▶ Source material:
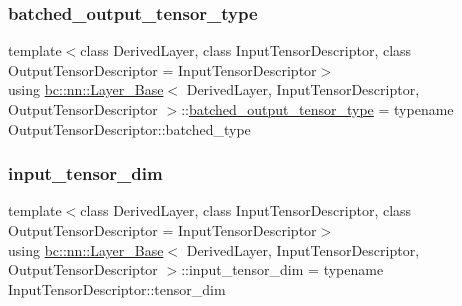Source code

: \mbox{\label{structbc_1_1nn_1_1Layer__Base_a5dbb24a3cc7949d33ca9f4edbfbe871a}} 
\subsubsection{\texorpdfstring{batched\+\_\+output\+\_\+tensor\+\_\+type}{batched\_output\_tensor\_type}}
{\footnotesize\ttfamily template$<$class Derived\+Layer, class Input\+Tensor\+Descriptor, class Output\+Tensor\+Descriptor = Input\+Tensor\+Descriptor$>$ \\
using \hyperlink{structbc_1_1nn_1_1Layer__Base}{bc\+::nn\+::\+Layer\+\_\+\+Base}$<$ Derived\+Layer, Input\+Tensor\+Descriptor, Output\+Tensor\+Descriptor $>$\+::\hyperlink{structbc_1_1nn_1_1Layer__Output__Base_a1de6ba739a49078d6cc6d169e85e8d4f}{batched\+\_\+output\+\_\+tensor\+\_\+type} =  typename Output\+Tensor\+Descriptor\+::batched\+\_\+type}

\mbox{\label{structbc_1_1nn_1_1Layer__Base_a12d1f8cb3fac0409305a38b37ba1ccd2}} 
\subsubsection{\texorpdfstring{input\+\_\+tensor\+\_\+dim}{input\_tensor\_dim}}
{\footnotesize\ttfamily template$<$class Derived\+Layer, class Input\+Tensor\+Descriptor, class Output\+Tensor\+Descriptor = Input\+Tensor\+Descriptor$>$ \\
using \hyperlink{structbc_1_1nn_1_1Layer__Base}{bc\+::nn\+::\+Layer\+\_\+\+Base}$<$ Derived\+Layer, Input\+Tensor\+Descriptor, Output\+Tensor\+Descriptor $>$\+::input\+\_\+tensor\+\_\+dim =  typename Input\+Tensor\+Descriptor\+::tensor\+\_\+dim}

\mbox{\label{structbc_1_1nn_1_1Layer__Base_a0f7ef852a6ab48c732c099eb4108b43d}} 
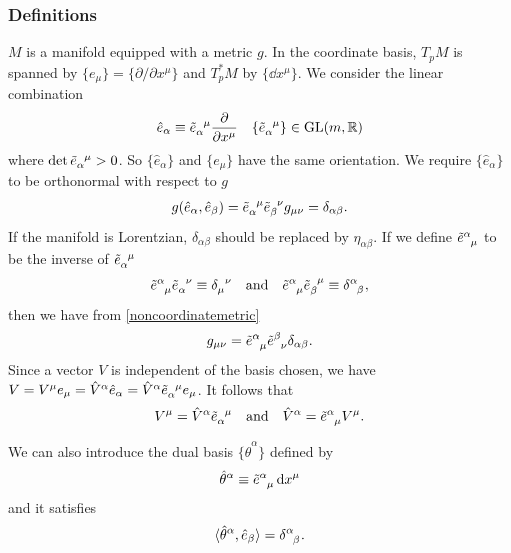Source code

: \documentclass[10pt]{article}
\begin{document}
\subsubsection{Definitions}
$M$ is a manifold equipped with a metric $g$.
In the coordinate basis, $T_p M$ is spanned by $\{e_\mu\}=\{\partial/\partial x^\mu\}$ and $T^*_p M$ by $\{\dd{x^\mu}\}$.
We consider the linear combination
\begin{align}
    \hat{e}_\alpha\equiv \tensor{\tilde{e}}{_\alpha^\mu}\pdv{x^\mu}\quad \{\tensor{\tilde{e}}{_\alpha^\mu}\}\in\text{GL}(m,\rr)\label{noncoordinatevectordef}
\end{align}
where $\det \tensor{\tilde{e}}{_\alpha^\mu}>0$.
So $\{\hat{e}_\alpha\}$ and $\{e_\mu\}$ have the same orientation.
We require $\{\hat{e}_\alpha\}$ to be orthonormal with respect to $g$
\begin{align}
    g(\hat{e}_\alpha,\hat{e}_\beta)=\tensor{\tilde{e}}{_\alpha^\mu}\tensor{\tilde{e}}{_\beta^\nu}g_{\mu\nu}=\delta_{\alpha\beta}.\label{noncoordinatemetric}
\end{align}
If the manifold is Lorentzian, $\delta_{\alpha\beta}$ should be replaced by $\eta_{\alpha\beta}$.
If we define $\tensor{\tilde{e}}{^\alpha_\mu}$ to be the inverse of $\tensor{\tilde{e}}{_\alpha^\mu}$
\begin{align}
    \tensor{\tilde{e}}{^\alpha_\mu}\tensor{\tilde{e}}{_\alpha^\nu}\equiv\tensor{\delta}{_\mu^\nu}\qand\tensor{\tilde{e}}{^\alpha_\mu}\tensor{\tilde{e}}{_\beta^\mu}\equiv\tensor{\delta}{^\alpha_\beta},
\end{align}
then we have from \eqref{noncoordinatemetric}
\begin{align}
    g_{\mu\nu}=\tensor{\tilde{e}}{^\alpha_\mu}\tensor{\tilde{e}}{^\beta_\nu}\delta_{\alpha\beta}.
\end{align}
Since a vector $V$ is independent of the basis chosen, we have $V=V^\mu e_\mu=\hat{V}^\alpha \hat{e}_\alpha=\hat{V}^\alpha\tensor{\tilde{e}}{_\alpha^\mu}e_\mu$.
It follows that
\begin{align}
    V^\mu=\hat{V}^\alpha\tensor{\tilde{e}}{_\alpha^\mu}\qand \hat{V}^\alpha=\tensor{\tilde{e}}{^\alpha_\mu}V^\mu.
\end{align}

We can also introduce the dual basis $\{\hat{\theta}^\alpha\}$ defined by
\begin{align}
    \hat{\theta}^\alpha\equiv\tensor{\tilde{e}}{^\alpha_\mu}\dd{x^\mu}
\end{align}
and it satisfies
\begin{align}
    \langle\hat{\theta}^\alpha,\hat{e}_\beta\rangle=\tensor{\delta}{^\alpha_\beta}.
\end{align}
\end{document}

▶ What you will do:
Look through the data above. Find each line with the string "mbox" and copy it.

▶ Written solution:
: \mbox{\label{structbc_1_1nn_1_1Layer__Base_a5dbb24a3cc7949d33ca9f4edbfbe871a}} 
\mbox{\label{structbc_1_1nn_1_1Layer__Base_a12d1f8cb3fac0409305a38b37ba1ccd2}} 
\mbox{\label{structbc_1_1nn_1_1Layer__Base_a0f7ef852a6ab48c732c099eb4108b43d}} 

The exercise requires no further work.